_WHAT THE TASK REQUIRES_:
Starting with the first line of the material, reproduce exactly each line up to and including the one that contains "- [Project Description](#project-description)", leaving out every picture.

((

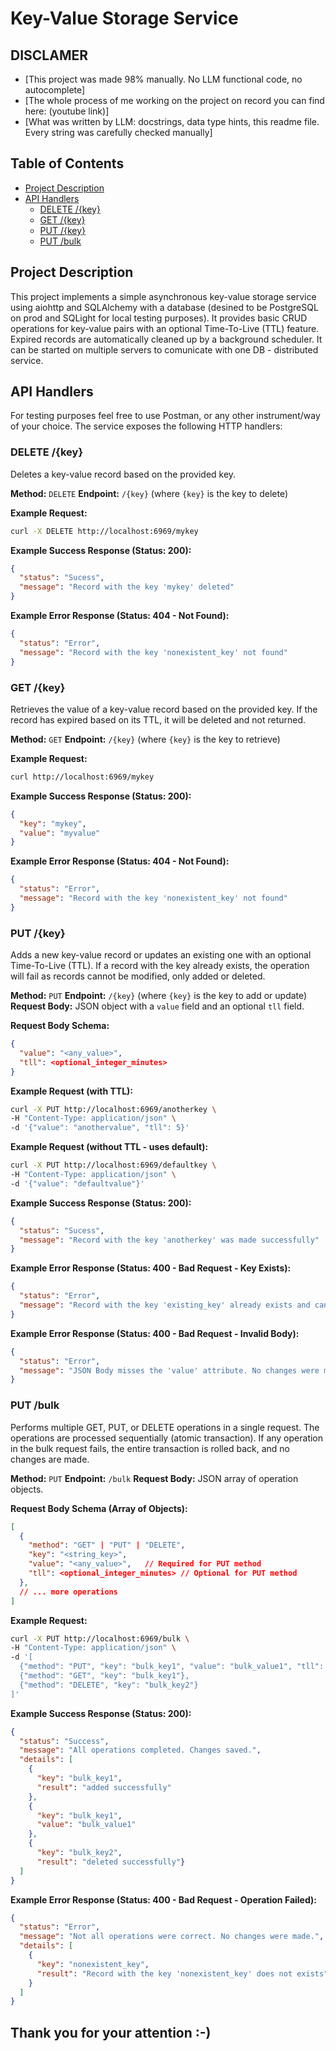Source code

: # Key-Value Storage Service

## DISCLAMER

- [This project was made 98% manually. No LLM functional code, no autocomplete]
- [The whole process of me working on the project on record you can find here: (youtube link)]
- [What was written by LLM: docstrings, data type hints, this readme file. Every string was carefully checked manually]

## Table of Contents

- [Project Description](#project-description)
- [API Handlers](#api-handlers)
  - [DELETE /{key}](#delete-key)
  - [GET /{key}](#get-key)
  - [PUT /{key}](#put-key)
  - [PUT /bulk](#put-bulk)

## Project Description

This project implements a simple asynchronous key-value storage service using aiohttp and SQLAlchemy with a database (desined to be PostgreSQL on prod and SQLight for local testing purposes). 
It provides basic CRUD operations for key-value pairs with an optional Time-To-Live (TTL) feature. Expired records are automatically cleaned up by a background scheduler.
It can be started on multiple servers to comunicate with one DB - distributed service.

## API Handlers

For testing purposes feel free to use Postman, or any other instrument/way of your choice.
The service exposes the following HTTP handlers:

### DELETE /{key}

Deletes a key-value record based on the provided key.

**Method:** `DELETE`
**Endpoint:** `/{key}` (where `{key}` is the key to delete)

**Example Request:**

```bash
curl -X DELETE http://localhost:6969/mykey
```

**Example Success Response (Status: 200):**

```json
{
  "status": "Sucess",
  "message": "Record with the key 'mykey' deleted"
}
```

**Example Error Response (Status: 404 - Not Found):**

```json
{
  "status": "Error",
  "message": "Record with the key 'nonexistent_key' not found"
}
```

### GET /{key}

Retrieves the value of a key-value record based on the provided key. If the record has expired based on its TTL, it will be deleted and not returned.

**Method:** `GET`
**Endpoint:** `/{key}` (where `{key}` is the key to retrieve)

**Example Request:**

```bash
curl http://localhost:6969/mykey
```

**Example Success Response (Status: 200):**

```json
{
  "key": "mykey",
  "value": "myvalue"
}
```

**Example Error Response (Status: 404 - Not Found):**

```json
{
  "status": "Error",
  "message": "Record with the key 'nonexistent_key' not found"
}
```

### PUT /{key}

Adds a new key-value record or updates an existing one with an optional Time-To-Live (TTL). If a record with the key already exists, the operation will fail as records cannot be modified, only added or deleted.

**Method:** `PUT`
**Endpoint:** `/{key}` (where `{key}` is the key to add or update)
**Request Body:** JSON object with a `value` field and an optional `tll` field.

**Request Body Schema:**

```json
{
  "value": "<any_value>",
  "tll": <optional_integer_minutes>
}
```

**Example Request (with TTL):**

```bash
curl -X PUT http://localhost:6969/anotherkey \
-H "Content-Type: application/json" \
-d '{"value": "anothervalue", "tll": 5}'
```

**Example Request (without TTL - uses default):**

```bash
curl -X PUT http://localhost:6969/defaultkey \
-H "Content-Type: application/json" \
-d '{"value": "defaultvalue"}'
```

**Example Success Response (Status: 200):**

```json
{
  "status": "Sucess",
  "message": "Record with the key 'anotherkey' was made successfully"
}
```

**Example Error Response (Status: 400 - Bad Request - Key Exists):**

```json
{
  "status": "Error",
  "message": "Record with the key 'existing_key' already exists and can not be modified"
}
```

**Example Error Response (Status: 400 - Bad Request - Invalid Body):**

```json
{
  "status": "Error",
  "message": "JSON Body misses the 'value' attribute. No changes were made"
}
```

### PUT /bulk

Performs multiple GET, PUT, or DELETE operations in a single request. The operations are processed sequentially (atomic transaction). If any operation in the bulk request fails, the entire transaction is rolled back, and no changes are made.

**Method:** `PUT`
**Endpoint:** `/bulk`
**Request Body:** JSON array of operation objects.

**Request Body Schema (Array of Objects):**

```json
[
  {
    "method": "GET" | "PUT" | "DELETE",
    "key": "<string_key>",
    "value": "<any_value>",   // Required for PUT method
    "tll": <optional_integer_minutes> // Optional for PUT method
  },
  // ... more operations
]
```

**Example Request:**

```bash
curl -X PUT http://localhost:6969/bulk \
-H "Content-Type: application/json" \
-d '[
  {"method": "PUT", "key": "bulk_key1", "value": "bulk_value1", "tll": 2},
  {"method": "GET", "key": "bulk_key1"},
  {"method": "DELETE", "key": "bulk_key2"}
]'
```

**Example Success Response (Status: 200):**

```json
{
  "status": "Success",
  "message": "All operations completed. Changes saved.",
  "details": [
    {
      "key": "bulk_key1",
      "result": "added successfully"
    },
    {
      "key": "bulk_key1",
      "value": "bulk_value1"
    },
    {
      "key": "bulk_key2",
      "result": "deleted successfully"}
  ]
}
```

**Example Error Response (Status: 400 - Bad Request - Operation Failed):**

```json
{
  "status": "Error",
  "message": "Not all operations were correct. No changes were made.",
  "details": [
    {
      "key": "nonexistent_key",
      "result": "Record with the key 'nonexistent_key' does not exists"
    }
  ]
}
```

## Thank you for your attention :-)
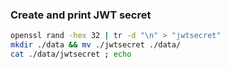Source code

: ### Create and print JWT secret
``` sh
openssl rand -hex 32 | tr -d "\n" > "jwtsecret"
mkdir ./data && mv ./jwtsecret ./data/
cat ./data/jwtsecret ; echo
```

))

_RESPONSE_:
Source code

: # Key-Value Storage Service

## DISCLAMER

- [This project was made 98% manually. No LLM functional code, no autocomplete]
- [The whole process of me working on the project on record you can find here: (youtube link)]
- [What was written by LLM: docstrings, data type hints, this readme file. Every string was carefully checked manually]

## Table of Contents

- [Project Description](#project-description)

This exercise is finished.